The Trump administration, especially top Trump advisor Kellyanne Conway, have been sticking by the reason for dismissal as being a loss of confidence in the FBI. However, speculation has shown that Comey’s sudden removal from office is actually linked to his involvement in leading a criminal investigation into whether Trump’s advisers colluded with the Russian government to influence the results of the 2016 presidential election. 

According to multiple reports, Comey had requested additional funding and resources to pursue this project just days before he was fired.

In a signed letter released by the White House, Trump informed Comey that he was “not able to effectively lead the bureau,” and “hereby terminated and removed from office, effective immediately.” While Andrew McCabe currently serves as the acting FBI Director, it’s been noted that the search for a new and permanent FBI Director will begin promptly.

Shortly following the letter of termination, Trump in an interview with NBC News anchor Lester Holt commented that “I was going to fire Comey – my decision. There is no good time to do it, by the way. I was going to fire regardless of recommendation.” 

This comment went directly against the reasoning that the Trump administration had been using to defend Trump’s decision and lead to further speculation and controversy over whether Trump fired Comey to avoid the outcome of the Russia investigation.

Trumpcare in the House

Donald Trump believes that the Affordable Care Act is the root of rising health care costs and less accessibility to care in the United States. The President repeatedly made it clear early on in his campaign that he intended to repeal and replace Obamacare with “something terrific.”

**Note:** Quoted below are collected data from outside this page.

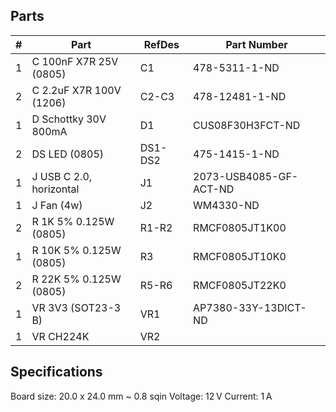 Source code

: ## Parts

|  # | Part                                      | RefDes  | Part Number                |
|---:|-------------------------------------------|---------|----------------------------|
|  1 | C 100nF X7R 25V (0805)                    | C1      | 478-5311-1-ND              |
|  2 | C 2.2uF X7R 100V (1206)                   | C2-C3   | 478-12481-1-ND             |
|  1 | D Schottky 30V 800mA                      | D1      | CUS08F30H3FCT-ND           |
|  2 | DS LED (0805)                             | DS1-DS2 | 475-1415-1-ND              |
|  1 | J USB C 2.0, horizontal                   | J1      | 2073-USB4085-GF-ACT-ND     |
|  1 | J Fan (4w)                                | J2      | WM4330-ND                  |
|  2 | R 1K 5% 0.125W (0805)                     | R1-R2   | RMCF0805JT1K00             |
|  1 | R 10K 5% 0.125W (0805)                    | R3      | RMCF0805JT10K0             |
|  2 | R 22K 5% 0.125W (0805)                    | R5-R6   | RMCF0805JT22K0             |
|  1 | VR 3V3 (SOT23-3 B)                        | VR1     | AP7380-33Y-13DICT-ND       |
|  1 | VR CH224K                                 | VR2     |                            |


## Specifications

Board size: 20.0 x 24.0 mm ~ 0.8 sqin
Voltage: 12 V
Current: 1 A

The American Health Care Act wouldn’t require all Americans to purchase health insurance, and would cut taxes for the wealthy. It plans to reduce federal funding for Medicaid expansion, providing less insurance for the low-income earners. Those who oppose the bill claim that it will result in millions of Americans without health insurance, and their premiums will increase if they have a pre-existing condition.

Some of the 50 pre-existing conditions listed in the American Health Care Act include AIDS/HIV, anorexia, cancer, lupus, mental disorders (including anxiety, depression, bipolar, obsessive compulsive disorder and schizophrenia), paralysis, pending surgery or hospitalization, pregnancy or expecting parents (including men), and transsexualism, to name a few.

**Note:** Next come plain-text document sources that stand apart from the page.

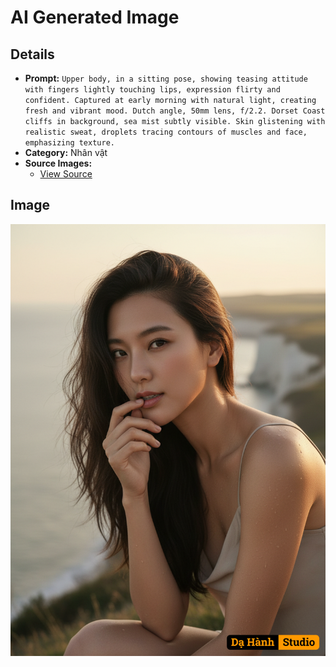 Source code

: # AI Generated Image

## Details
- **Prompt:** `Upper body, in a sitting pose, showing teasing attitude with fingers lightly touching lips, expression flirty and confident. Captured at early morning with natural light, creating fresh and vibrant mood. Dutch angle, 50mm lens, f/2.2. Dorset Coast cliffs in background, sea mist subtly visible. Skin glistening with realistic sweat, droplets tracing contours of muscles and face, emphasizing texture.
`
- **Category:** Nhân vật
- **Source Images:**
  - [View Source](https://raw.githubusercontent.com/lenzcomvth/Somethings/main/Models/Female/Female3.jpg)

## Image
![AI Generated Image](./image-2025-10-16T15-53-19-610Z-ip280.png)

Other pre-existing conditions that could raise premium costs include acne, c-sections, celiac disease, lyme disease, post partum depression, migraines and ulcers.

Six weeks following an initial planned vote at the end of March which was cancelled due to lack of support. On May 4th, the House passed Trump’s new healthcare bill by a close margin of 217 to 213 votes. No Democrats voted for the bill, and it has since moved to the US Senate for review. 

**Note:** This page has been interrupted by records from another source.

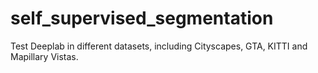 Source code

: # self_supervised_segmentation
Test Deeplab in different datasets, including Cityscapes, GTA, KITTI and Mapillary Vistas. 
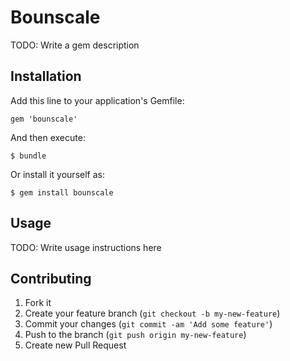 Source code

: # Bounscale

TODO: Write a gem description

## Installation

Add this line to your application's Gemfile:

    gem 'bounscale'

And then execute:

    $ bundle

Or install it yourself as:

    $ gem install bounscale

## Usage

TODO: Write usage instructions here

## Contributing

1. Fork it
2. Create your feature branch (`git checkout -b my-new-feature`)
3. Commit your changes (`git commit -am 'Add some feature'`)
4. Push to the branch (`git push origin my-new-feature`)
5. Create new Pull Request
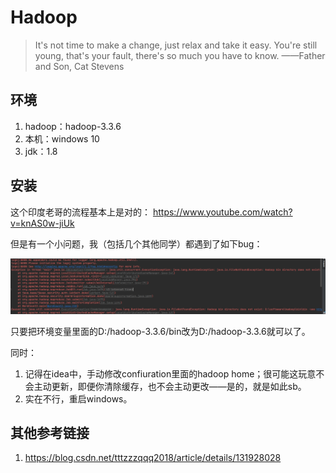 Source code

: # Hadoop

> It's not time to make a change, just relax and take it easy.
> You're still young, that's your fault, there's so much you have to know.
> ——Father and Son, Cat Stevens

## 环境

1. hadoop：hadoop-3.3.6
2. 本机：windows 10
3. jdk：1.8

## 安装

这个印度老哥的流程基本上是对的：
https://www.youtube.com/watch?v=knAS0w-jiUk

但是有一个小问题，我（包括几个其他同学）都遇到了如下bug：

![](./res/bug.png)

只要把环境变量里面的D:/hadoop-3.3.6/bin改为D:/hadoop-3.3.6就可以了。

同时：
1. 记得在idea中，手动修改confiuration里面的hadoop home；很可能这玩意不会主动更新，即便你清除缓存，也不会主动更改——是的，就是如此sb。
2. 实在不行，重启windows。

## 其他参考链接

1. https://blog.csdn.net/tttzzzqqq2018/article/details/131928028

What comes next remains uncertain, but if the Senate passes the bill, the plan will return to the House for further negotiation and modification.

Meanwhile in Canada 

There’s no doubt that Donald Trump’s presidency heavily impacts Canada, regarding major issues that include immigration and the economy.

Since Trump’s first proposed ban of people entering from seven Muslim majority countries, there’s been an increased interest of international students applying to Canadian universities. At Queen’s, acceptances by international students increased by 40 percent. The increase of international applicants could be due in part to many Canadian university’s response by waiving application fees and extending application deadlines to international students to give the option of coming to Canada instead.

“Canada’s values are those of inclusion, diversity and multiculturalism, and Canadian universities share those values,” Principal Daniel Woolf said following Trump’s first proposed ban.

In the midst of America’s political uncertainty, Canada continues to stand as a nation of hope and opportunity, welcoming people from all walks of life, all around the world.